Deterministic JIT compiler code generation, at least on optimising ones, is not a solved problem.
> I don't see why that's the case. LLM trained on binary would totally see it, not?
It would not. You find the correct version by counting the number of bytes to the destination. LLMs are famously bad at this kind of problem (counting).
> Also the tool can also be running the test and a debugger.
The test needs to provide a good amount of signal. That’s too hard if you are throwing machine code at the wall.
In order for debuggers to work, you need some kind of model that describes what the code should do and what state the computer should be in after each instruction. That model is high-level code.
I can understand the intuitive appeal of training LLMs with machine code, but all of my experience with LLMs suggest that they are incredibly ill-suited to the task, and we just don’t have the capacity to train them to make useful machine code.
I would phrase it as "LLMs are good at big picture stuff and bad at fine detail", or to put it another way, they're accurate, but imprecise and with low reproducibility.
It is my experience that it's the opposite.

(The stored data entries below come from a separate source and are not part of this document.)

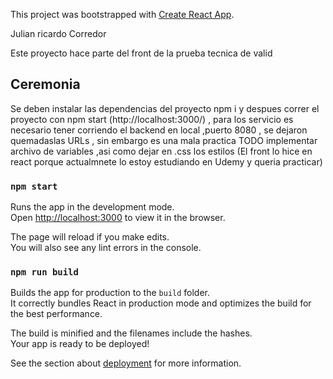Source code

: This project was bootstrapped with [Create React App](https://github.com/facebook/create-react-app).

Julian ricardo Corredor

Este proyecto hace parte del front de la prueba tecnica de valid

## Ceremonia

Se deben instalar las dependencias del proyecto npm i y despues correr el proyecto con npm start (http://localhost:3000/) , para los servicio es necesario tener corriendo el backend en local ,puerto 8080 , se dejaron quemadaslas URLs , sin embargo es una mala practica TODO implementar archivo de variables ,asi como dejar en .css los estilos (El front lo hice en react porque actualmnete lo estoy estudiando en Udemy y queria practicar)

### `npm start`

Runs the app in the development mode.<br />
Open [http://localhost:3000](http://localhost:3000) to view it in the browser.

The page will reload if you make edits.<br />
You will also see any lint errors in the console.



### `npm run build`

Builds the app for production to the `build` folder.<br />
It correctly bundles React in production mode and optimizes the build for the best performance.

The build is minified and the filenames include the hashes.<br />
Your app is ready to be deployed!

See the section about [deployment](https://facebook.github.io/create-react-app/docs/deployment) for more information.

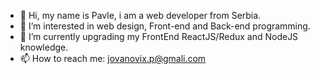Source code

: - 👋 Hi, my name is Pavle, i am a web developer from Serbia.
- 👀 I’m interested in web design, Front-end and Back-end programming.
- 🌱 I’m currently upgrading my FrontEnd ReactJS/Redux and NodeJS knowledge.
- 📫 How to reach me: jovanovix.p@gmali.com

<!---
minzhoudu/minzhoudu is a ✨ special ✨ repository because its `README.md` (this file) appears on your GitHub profile.
You can click the Preview link to take a look at your changes.
--->


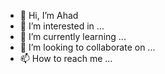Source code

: - 👋 Hi, I’m Ahad
- 👀 I’m interested in ...
- 🌱 I’m currently learning ...
- 💞️ I’m looking to collaborate on ...
- 📫 How to reach me ...

<!---
ahad-netlinks/ahad-netlinks is a ✨ special ✨ repository because its `README.md` (this file) appears on your GitHub profile.
You can click the Preview link to take a look at your changes.
--->
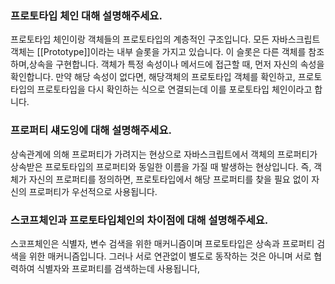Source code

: ### 프로토타입 체인 대해 설명해주세요.

프로토타입 체인이랑 객체들의 프로토타입의 계층적인 구조입니다. 모든 자바스크립트 객체는 [[Prototype]]이라는 내부 슬롯을 가지고 있습니다. 이 슬롯은 다른 객체를 참조하며,상속을 구현합니다. 객체가 특정 속성이나 메서드에 접근할 때, 먼저 자신의 속성을 확인합니다. 만약 해당 속성이 없다면, 해당객체의 프로토타입 객체를 확인하고, 프로토타입의 프로토타입을 다시 확인하는 식으로 연결되는데 이를 포로토타입 체인이라고 합니다.

### 프로퍼티 섀도잉에 대해 설명해주세요.

상속관계에 의해 프로퍼티가 가려지는 현상으로 자바스크립트에서 객체의 프로퍼티가 상속받은 프로토타입의 프로퍼티와 동일한 이름을 가질 때 발생하는 현상입니다. 즉, 객체가 자신의 프로퍼티를 정의하면, 프로토타입에서 해당 프로퍼티를 찾을 필요 없이 자신의 프로퍼티가 우선적으로 사용됩니다.

### 스코프체인과 프로토타입체인의 차이점에 대해 설명해주세요.

스코프체인은 식별자, 변수 검색을 위한 매커니즘이며 프로토타입은 상속과 프로퍼티 검색을 위한 매커니즘입니다. 그러나 서로 연관없이 별도로 동작하는 것은 아니며 서로 협력하여 식별자와 프로퍼티를 검색하는데 사용됩니다,
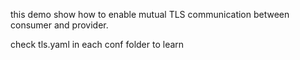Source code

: this demo show how to enable mutual TLS communication between consumer and provider.


check tls.yaml in each conf folder to learn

LLMs are very very precise but wildly inaccurate. They might give you 17 significant digits but be off by 10 orders of magnitude, to use a metaphor.
No, I don’t think so. LLMs are good at a lot of simple tasks, but bad at certain simple tasks. Moravec’s paradox in a new iteration.
It applies to humans too. Calculus is “simple” but it takes something like sixteen years to train a human to do it, if all goes well. Meanwhile, most humans think that inverse kinematics is, like, the easiest thing in the world (it’s a super complicated task).
Calculus is definitely the harder task, considering it took a species developing the cognitive capacity for symbolic reasoning for it to show up, whereas any animal can figure out how to position its limbs. Yeah, we figured out how to make CAS programs before inverse kinematics software, but that's because computers were made to solve numerical problems, not to replace the cerebella of chordates.
Even if it could, it would be ridiculously token inefficient to update huge amount of addresses instead when some small change is done to the middle of a binary
Why? I mean this is all emergent, right? And it’s not like humans ever work at this level. It would be very interesting to see what sort of outputs and abstractions an LLM comes up with.
Generative algorithms have been studied for decades now and while they have led to some interesting results they're a bad fit for LLMs because there's no such thing as a "plausible" binary: a small perturbation yields an unusable result.
That tooling is a compiler. The higher level, the better chance the LLM can be steered to good output. Machine code is hopeless, don’t bother.